Directions for this task: The records below need to be printed in full. Keep each one exact.

╭─ Supplied data

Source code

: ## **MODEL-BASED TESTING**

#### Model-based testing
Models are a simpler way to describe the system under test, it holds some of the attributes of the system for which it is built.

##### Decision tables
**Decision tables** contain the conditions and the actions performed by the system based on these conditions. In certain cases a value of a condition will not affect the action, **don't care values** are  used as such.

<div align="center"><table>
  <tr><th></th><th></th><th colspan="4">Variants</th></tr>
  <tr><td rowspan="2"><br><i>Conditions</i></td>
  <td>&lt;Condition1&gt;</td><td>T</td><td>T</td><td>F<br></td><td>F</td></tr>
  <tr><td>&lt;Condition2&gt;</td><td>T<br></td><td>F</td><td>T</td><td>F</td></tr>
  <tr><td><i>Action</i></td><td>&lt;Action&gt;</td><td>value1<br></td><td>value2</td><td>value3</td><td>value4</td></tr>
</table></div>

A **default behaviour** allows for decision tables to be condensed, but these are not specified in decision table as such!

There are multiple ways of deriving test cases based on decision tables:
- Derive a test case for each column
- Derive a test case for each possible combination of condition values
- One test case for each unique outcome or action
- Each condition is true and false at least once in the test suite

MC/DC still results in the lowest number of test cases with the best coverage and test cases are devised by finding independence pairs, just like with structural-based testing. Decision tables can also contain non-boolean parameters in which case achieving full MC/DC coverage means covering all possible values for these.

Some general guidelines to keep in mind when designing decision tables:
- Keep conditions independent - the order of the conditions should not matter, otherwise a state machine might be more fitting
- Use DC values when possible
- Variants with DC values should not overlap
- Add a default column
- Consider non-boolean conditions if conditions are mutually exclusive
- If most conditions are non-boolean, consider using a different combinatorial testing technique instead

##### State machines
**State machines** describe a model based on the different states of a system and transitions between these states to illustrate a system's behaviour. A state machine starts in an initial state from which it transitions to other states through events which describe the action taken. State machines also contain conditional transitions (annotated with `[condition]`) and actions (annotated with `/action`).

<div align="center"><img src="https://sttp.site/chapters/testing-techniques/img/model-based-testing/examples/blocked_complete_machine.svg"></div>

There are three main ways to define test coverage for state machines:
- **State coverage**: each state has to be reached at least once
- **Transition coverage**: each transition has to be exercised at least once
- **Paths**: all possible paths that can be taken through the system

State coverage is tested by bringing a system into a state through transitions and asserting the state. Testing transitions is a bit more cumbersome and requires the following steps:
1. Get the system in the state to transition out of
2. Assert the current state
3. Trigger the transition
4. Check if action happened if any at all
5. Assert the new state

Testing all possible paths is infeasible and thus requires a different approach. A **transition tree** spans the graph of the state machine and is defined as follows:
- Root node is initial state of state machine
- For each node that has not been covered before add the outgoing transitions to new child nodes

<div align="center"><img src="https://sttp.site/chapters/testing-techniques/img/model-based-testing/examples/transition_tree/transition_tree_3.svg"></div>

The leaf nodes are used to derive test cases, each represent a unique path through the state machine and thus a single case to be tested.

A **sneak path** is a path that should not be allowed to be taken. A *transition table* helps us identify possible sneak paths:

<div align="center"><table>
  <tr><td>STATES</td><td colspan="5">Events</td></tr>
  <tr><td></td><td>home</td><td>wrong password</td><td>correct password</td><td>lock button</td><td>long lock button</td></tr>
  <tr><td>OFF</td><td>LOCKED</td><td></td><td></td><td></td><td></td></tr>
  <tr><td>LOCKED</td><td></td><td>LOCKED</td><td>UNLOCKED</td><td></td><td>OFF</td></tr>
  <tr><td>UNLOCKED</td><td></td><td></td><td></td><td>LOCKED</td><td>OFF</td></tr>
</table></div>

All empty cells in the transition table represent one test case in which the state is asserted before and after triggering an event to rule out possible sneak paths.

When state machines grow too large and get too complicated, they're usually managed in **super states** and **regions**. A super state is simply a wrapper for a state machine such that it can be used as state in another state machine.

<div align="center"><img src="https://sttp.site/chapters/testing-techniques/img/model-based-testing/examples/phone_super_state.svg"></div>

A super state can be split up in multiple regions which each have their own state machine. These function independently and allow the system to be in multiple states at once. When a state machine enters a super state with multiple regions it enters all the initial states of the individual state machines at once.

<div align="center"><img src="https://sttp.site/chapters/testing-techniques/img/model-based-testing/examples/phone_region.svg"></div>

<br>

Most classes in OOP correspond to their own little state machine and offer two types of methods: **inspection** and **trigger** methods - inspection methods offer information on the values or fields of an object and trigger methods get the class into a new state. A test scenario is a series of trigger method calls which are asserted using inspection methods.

╰─

Solution to this task:
Source code

: ## **MODEL-BASED TESTING**

#### Model-based testing
Models are a simpler way to describe the system under test, it holds some of the attributes of the system for which it is built.

##### Decision tables
**Decision tables** contain the conditions and the actions performed by the system based on these conditions. In certain cases a value of a condition will not affect the action, **don't care values** are  used as such.

<div align="center"><table>
  <tr><th></th><th></th><th colspan="4">Variants</th></tr>
  <tr><td rowspan="2"><br><i>Conditions</i></td>
  <td>&lt;Condition1&gt;</td><td>T</td><td>T</td><td>F<br></td><td>F</td></tr>
  <tr><td>&lt;Condition2&gt;</td><td>T<br></td><td>F</td><td>T</td><td>F</td></tr>
  <tr><td><i>Action</i></td><td>&lt;Action&gt;</td><td>value1<br></td><td>value2</td><td>value3</td><td>value4</td></tr>
</table></div>

A **default behaviour** allows for decision tables to be condensed, but these are not specified in decision table as such!

There are multiple ways of deriving test cases based on decision tables:
- Derive a test case for each column
- Derive a test case for each possible combination of condition values
- One test case for each unique outcome or action
- Each condition is true and false at least once in the test suite

MC/DC still results in the lowest number of test cases with the best coverage and test cases are devised by finding independence pairs, just like with structural-based testing. Decision tables can also contain non-boolean parameters in which case achieving full MC/DC coverage means covering all possible values for these.

Some general guidelines to keep in mind when designing decision tables:
- Keep conditions independent - the order of the conditions should not matter, otherwise a state machine might be more fitting
- Use DC values when possible
- Variants with DC values should not overlap
- Add a default column
- Consider non-boolean conditions if conditions are mutually exclusive
- If most conditions are non-boolean, consider using a different combinatorial testing technique instead

##### State machines
**State machines** describe a model based on the different states of a system and transitions between these states to illustrate a system's behaviour. A state machine starts in an initial state from which it transitions to other states through events which describe the action taken. State machines also contain conditional transitions (annotated with `[condition]`) and actions (annotated with `/action`).

<div align="center"><img src="https://sttp.site/chapters/testing-techniques/img/model-based-testing/examples/blocked_complete_machine.svg"></div>

There are three main ways to define test coverage for state machines:
- **State coverage**: each state has to be reached at least once
- **Transition coverage**: each transition has to be exercised at least once
- **Paths**: all possible paths that can be taken through the system

State coverage is tested by bringing a system into a state through transitions and asserting the state. Testing transitions is a bit more cumbersome and requires the following steps:
1. Get the system in the state to transition out of
2. Assert the current state
3. Trigger the transition
4. Check if action happened if any at all
5. Assert the new state

Testing all possible paths is infeasible and thus requires a different approach. A **transition tree** spans the graph of the state machine and is defined as follows:
- Root node is initial state of state machine
- For each node that has not been covered before add the outgoing transitions to new child nodes

<div align="center"><img src="https://sttp.site/chapters/testing-techniques/img/model-based-testing/examples/transition_tree/transition_tree_3.svg"></div>

The leaf nodes are used to derive test cases, each represent a unique path through the state machine and thus a single case to be tested.

A **sneak path** is a path that should not be allowed to be taken. A *transition table* helps us identify possible sneak paths:

<div align="center"><table>
  <tr><td>STATES</td><td colspan="5">Events</td></tr>
  <tr><td></td><td>home</td><td>wrong password</td><td>correct password</td><td>lock button</td><td>long lock button</td></tr>
  <tr><td>OFF</td><td>LOCKED</td><td></td><td></td><td></td><td></td></tr>
  <tr><td>LOCKED</td><td></td><td>LOCKED</td><td>UNLOCKED</td><td></td><td>OFF</td></tr>
  <tr><td>UNLOCKED</td><td></td><td></td><td></td><td>LOCKED</td><td>OFF</td></tr>
</table></div>

All empty cells in the transition table represent one test case in which the state is asserted before and after triggering an event to rule out possible sneak paths.

When state machines grow too large and get too complicated, they're usually managed in **super states** and **regions**. A super state is simply a wrapper for a state machine such that it can be used as state in another state machine.

<div align="center"><img src="https://sttp.site/chapters/testing-techniques/img/model-based-testing/examples/phone_super_state.svg"></div>

A super state can be split up in multiple regions which each have their own state machine. These function independently and allow the system to be in multiple states at once. When a state machine enters a super state with multiple regions it enters all the initial states of the individual state machines at once.

<div align="center"><img src="https://sttp.site/chapters/testing-techniques/img/model-based-testing/examples/phone_region.svg"></div>

<br>

Most classes in OOP correspond to their own little state machine and offer two types of methods: **inspection** and **trigger** methods - inspection methods offer information on the values or fields of an object and trigger methods get the class into a new state. A test scenario is a series of trigger method calls which are asserted using inspection methods.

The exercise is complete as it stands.